For local function I mean a well defined function that the object can implement by itself, even if it is not connected to a wider context.
Instead of the term ‘local function’ I would suggest ‘activity’ or ‘operation’. I prefer ‘function’ to refer to the state of being subservient to something larger. A heart is functional / subservient to the organism. A function in this sense can never be ‘local’; can never be isolated from a larger context.
I have given the example of an enzymatic function. Even is an enzyme can be part of a wider context, and indeed it always is, you can take the protein, study it in the lab, and still it can implement its enzymatic activity, even if it is isolated by its natural context.

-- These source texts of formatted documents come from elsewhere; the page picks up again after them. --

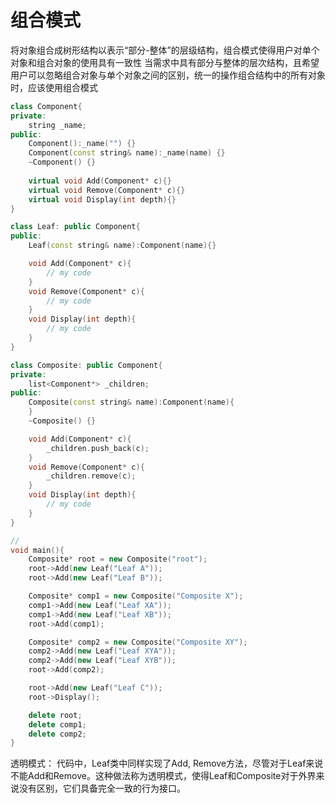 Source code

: 组合模式
=======
将对象组合成树形结构以表示“部分-整体”的层级结构，组合模式使得用户对单个对象和组合对象的使用具有一致性
当需求中具有部分与整体的层次结构，且希望用户可以忽略组合对象与单个对象之间的区别，统一的操作组合结构中的所有对象时，应该使用组合模式
```cpp
class Component{
private:
    string _name;
public:
    Component():_name("") {}
    Component(const string& name):_name(name) {}
    ~Component() {}
    
    virtual void Add(Component* c){}
    virtual void Remove(Component* c){}
    virtual void Display(int depth){}
}

class Leaf: public Component{
public:
    Leaf(const string& name):Component(name){}

    void Add(Component* c){
        // my code
    }
    void Remove(Component* c){
        // my code
    }
    void Display(int depth){
        // my code
    }   
}

class Composite: public Component{
private:
    list<Component*> _children;
public:
    Composite(const string& name):Component(name){
    }
    ~Composite() {}

    void Add(Component* c){
        _children.push_back(c);
    }
    void Remove(Component* c){
        _children.remove(c);
    }
    void Display(int depth){
        // my code
    }   
}

// 
void main(){
    Composite* root = new Composite("root");
    root->Add(new Leaf("Leaf A"));
    root->Add(new Leaf("Leaf B"));

    Composite* comp1 = new Composite("Composite X");
    comp1->Add(new Leaf("Leaf XA"));
    comp1->Add(new Leaf("Leaf XB"));
    root->Add(comp1);

    Composite* comp2 = new Composite("Composite XY");
    comp2->Add(new Leaf("Leaf XYA"));
    comp2->Add(new Leaf("Leaf XYB"));
    root->Add(comp2);

    root->Add(new Leaf("Leaf C"));
    root->Display();

    delete root;
    delete comp1;
    delete comp2;
}
```
透明模式：
代码中，Leaf类中同样实现了Add, Remove方法，尽管对于Leaf来说不能Add和Remove。这种做法称为透明模式，使得Leaf和Composite对于外界来说没有区别，它们具备完全一致的行为接口。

First, you still need to provide a context for the enzyme to implement its enzymatic activity. Second, in this new unnatural context it obviously cannot have the same function — because the cell is absent and function is context dependent — but it can have the same activity. Maybe we can find agreement here. I think that saying that the enzyme has the same activity in the cell and in the lab resolves my concern. For me it is incoherent to say that the enzyme has the same function — or ‘local function’ — in the cell and in the lab. You are free, of course, to continue to use the term ‘local function’. However I find that term incoherent — those two words contradict each other — and I will translate ‘local function’ with ‘activity’.
Indeed, I don’t understand why you say that “X is not functional if you cannot point out something larger than X.”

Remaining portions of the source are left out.